Şimdi, size anlattığım bu hayat hikâyeme bir isim bulmak lazım? Buldum: Suyu Arayan Adam.

Hikâyem bir yangınla başlamıştı. Ama şimdi serin bir su başındayım. Ağaçların gölgelediği, çiçeklerin açtığı, kuşların ötüştüğü bir su başında. Hattâ şimdi bana öyle geliyor ki bütün ömrüm boyunca aradığım su, belki de buydu. Bu su, bazen masum bir hayal, bazen bir gençlik rüyası, bazen ideal, bazen aşk şeklinde beni arkasından koşturdu.

Bazen onu kaybettim. Bazen buldum, sandım. Ama onu her zaman aradım. Bu arayışta aldanışlarım da inanışlarım kadar güzeldi.

Şimdi kitabımın son satırlarını bağlıyorum:
Çiftlik bendinin şelaleciğinde Kayaş Çayı'nın suları çağıl çağıl akıyor. Yeşil salkım söğütlerin sulara değen dalları, akıntıların yumuşak dalgacıkları içinde yıkanıyorlar.
Ada, bir güneş seli içinde. Toprak ana, göğsünün kudretlerini, çimen şeklinde, ağaç, çiçek şeklinde yeryüzüne sermiş. Sular onun memelerinden, Tanrı'nın bereketi gibi fışkırıyor.

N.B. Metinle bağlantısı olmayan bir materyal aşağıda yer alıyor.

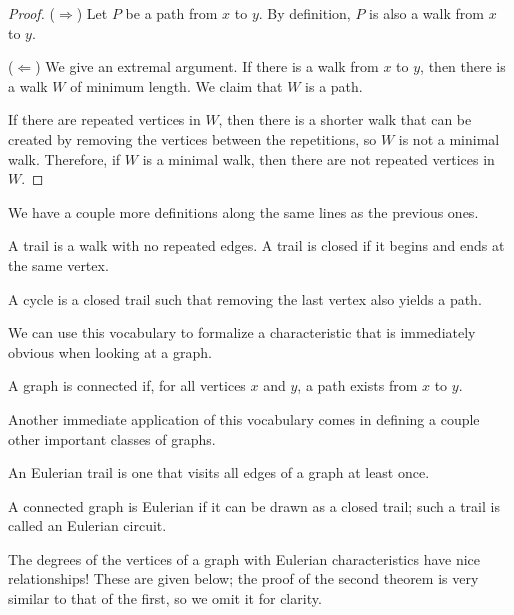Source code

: \documentclass[../m055main.tex]{subfiles}
\begin{document}
\begin{proof}
    ($\Rightarrow$) Let $P$ be a path from $x$ to $y$.
    By definition, $P$ is also a walk from $x$ to $y$.
    \smallskip

    ($\Leftarrow$) We give an extremal argument.
    If there is a walk from $x$ to $y$, then there is a walk $W$ of minimum length.
    We claim that $W$ is a path.

    If there are repeated vertices in $W$, then there is a shorter walk that can be created by removing the vertices between the repetitions, so $W$ is not a minimal walk.
    Therefore, if $W$ is a minimal walk, then there are not repeated vertices in $W$.
\end{proof}

We have a couple more definitions along the same lines as the previous ones.

\begin{definition}[Trail]
    A trail is a walk with no repeated edges.
    A trail is closed if it begins and ends at the same vertex.
\end{definition}

\begin{definition}[Cycle]
    A cycle is a closed trail such that removing the last vertex also yields a path.
\end{definition}

We can use this vocabulary to formalize a characteristic that is immediately obvious when looking at a graph.

\begin{definition}
    A graph is connected if, for all vertices $x$ and $y$, a path exists from $x$ to $y$.
\end{definition}

Another immediate application of this vocabulary comes in defining a couple other important classes of graphs.

\begin{definition}
    An Eulerian trail is one that visits all edges of a graph at least once.

    A connected graph is Eulerian if it can be drawn as a closed trail; such a trail is called an Eulerian circuit.
\end{definition}

The degrees of the vertices of a graph with Eulerian characteristics have nice relationships!
These are given below; the proof of the second theorem is very similar to that of the first, so we omit it for clarity.
\end{document}
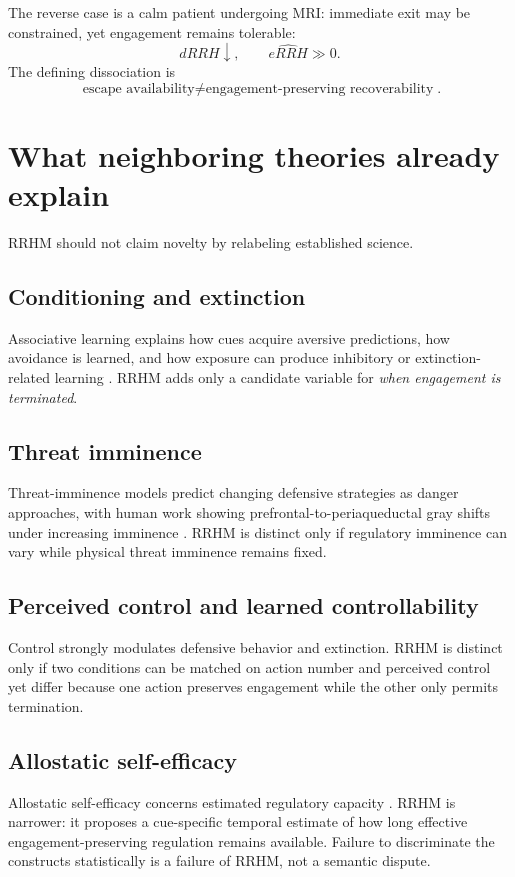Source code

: \documentclass[9pt,twocolumn]{article}
\begin{document}
The reverse case is a calm patient undergoing MRI: immediate exit may be constrained, yet engagement remains tolerable:
\[
 dRRH\downarrow,\qquad \widehat{eRRH}\gg0.
\]
The defining dissociation is
\[
\boxed{\text{escape availability}\neq\text{engagement-preserving recoverability}}.
\]

\section{What neighboring theories already explain}
RRHM should not claim novelty by relabeling established science.

\subsection{Conditioning and extinction}
Associative learning explains how cues acquire aversive predictions, how avoidance is learned, and how exposure can produce inhibitory or extinction-related learning \cite{krypotos2015,pittig2018,kausche2025}. RRHM adds only a candidate variable for \emph{when engagement is terminated}.

\subsection{Threat imminence}
Threat-imminence models predict changing defensive strategies as danger approaches, with human work showing prefrontal-to-periaqueductal gray shifts under increasing imminence \cite{mobbs2007}. RRHM is distinct only if regulatory imminence can vary while physical threat imminence remains fixed.

\subsection{Perceived control and learned controllability}
Control strongly modulates defensive behavior and extinction. RRHM is distinct only if two conditions can be matched on action number and perceived control yet differ because one action preserves engagement while the other only permits termination.

\subsection{Allostatic self-efficacy}
Allostatic self-efficacy concerns estimated regulatory capacity \cite{stephan2016}. RRHM is narrower: it proposes a cue-specific temporal estimate of how long effective engagement-preserving regulation remains available. Failure to discriminate the constructs statistically is a failure of RRHM, not a semantic dispute.
\end{document}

Çiçekler ve ağaçlar ondan hayat şerbetini ve güneşten renklerini emiyorlar.
Her tarafta oluşun, hareketin, derin, canlı ahengi var. Suların çağıltısına kuşların cıvıltısı karışıyor. Bu bir musikidir. Bana öyle geliyor ki bu musiki, bahçeleri, vahaları, dağları aşarak her şeyi, hepimizi içine alacaktır. Yerleri, gökleri dolduracaktır. Sanki âlem, bu musikinin ahengine uyarak, bir renk, nağme ve ziya cümbüşü içinde çalkalanacaktır. Kâinat ebedi raksına, sanki bu musiki içinde devam edecektir.
Epiktetos haklı:

"Allah'ın bize verdiği en büyük nimet, malik olduğumuz hâlde, malik olduğumuzu bilmediğimiz kuvvetleri, bir gün kendimizde bulmak kudretidir."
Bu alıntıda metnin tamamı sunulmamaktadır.